Prompt: After locating the line containing "- Model changes", restate that line and each one after it exactly, through the last line of the material.

Data for this task:
*** Block opens ***

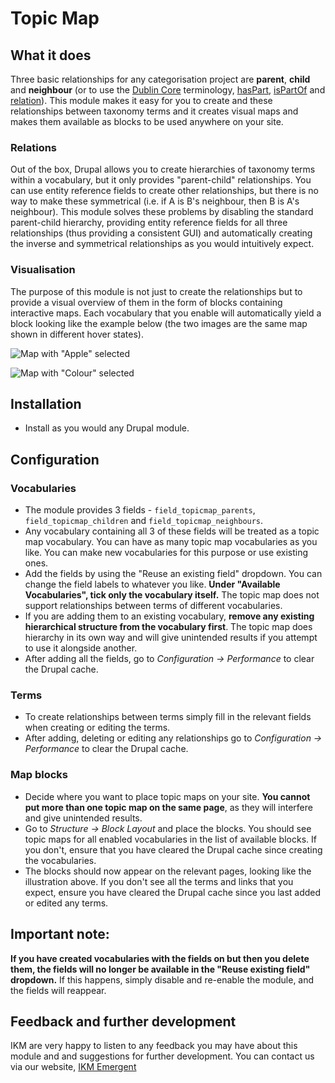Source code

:# Topic Map
## What it does
Three basic relationships for any categorisation project are **parent**, **child** and **neighbour** (or to use the [Dublin Core](https://en.wikipedia.org/wiki/Dublin_Core) terminology, [hasPart](http://dublincore.org/documents/2008/01/14/dcmi-terms/#terms-hasPart), [isPartOf](http://dublincore.org/documents/2008/01/14/dcmi-terms/#terms-isPartOf) and [relation](http://dublincore.org/documents/2008/01/14/dcmi-terms/#terms-relation)).
This module makes it easy for you to create and these relationships between taxonomy terms and it creates visual maps and makes them available as blocks to be used anywhere on your site.
### Relations
Out of the box, Drupal allows you to create hierarchies of taxonomy terms within a vocabulary, but it only provides "parent-child" relationships. You can use entity reference fields to create other relationships, but there is no way to make these symmetrical (i.e. if A is B's neighbour, then B is A's neighbour). 
This module solves these problems by disabling the standard parent-child hierarchy, providing entity reference fields for all three relationships (thus providing a consistent GUI) and automatically creating the inverse and symmetrical relationships as you would intuitively expect.
### Visualisation
The purpose of this module is not just to create the relationships but to provide a visual overview of them in the form of blocks containing interactive maps. Each vocabulary that you enable will automatically yield a block looking like the example below (the two images are the same map shown in different hover states).

![Map with "Apple" selected](https://github.com/hoegrammer/topic_map/blob/master/docs/apple.png)

![Map with "Colour" selected](https://github.com/hoegrammer/topic_map/blob/master/docs/colour.png)

## Installation
* Install as you would any Drupal module.

## Configuration
### Vocabularies
* The module provides 3 fields - `field_topicmap_parents`, `field_topicmap_children` and `field_topicmap_neighbours`.
* Any vocabulary containing all 3 of these fields will be treated as a topic map vocabulary. You can have as many topic map vocabularies as you like. You can make new vocabularies for this purpose or use existing ones.
* Add the fields by using the "Reuse an existing field" dropdown. You can change the field labels to whatever you like. **Under "Available Vocabularies", tick only the vocabulary itself.** The topic map does not support relationships between terms of different vocabularies.  
* If you are adding them to an existing vocabulary, **remove any existing hierarchical structure from the vocabulary first**. The topic map does hierarchy in its own way and will give unintended results if you attempt to use it alongside another.
* After adding all the fields, go to _Configuration -> Performance_ to clear the Drupal cache. 

### Terms
* To create relationships between terms simply fill in the relevant fields when creating or editing the terms.
* After adding, deleting or editing any relationships go to _Configuration -> Performance_ to clear the Drupal cache. 

### Map blocks
* Decide where you want to place topic maps on your site. **You cannot put more than one topic map on the same page**, as they will interfere and give unintended results.
* Go to  _Structure -> Block Layout_ and place the blocks. You should see topic maps for all enabled vocabularies in the list of available blocks. If you don't, ensure that you have cleared the Drupal cache since creating the vocabularies.
* The blocks should now appear on the relevant pages, looking like the illustration above. If you don't see all the terms and links that you expect, ensure you have cleared the Drupal cache since you last added or edited any terms.

## Important note:
**If you have created vocabularies with the fields on but then you delete them, the fields will no longer be available in the "Reuse existing field" dropdown.** If this happens, simply disable and re-enable the module, and the fields will reappear.

## Feedback and further development
IKM are very happy to listen to any feedback you may have about this module and and suggestions for further development. You can contact us via our website, [IKM Emergent](https://www.ikmemergent.net)
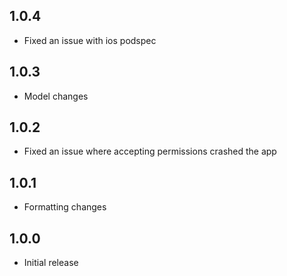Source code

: ## 1.0.4

- Fixed an issue with ios podspec

## 1.0.3

- Model changes

## 1.0.2

- Fixed an issue where accepting permissions crashed the app

## 1.0.1

- Formatting changes

## 1.0.0

- Initial release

*** Block closes ***

Result for this task:
- Model changes

## 1.0.2

- Fixed an issue where accepting permissions crashed the app

## 1.0.1

- Formatting changes

## 1.0.0

- Initial release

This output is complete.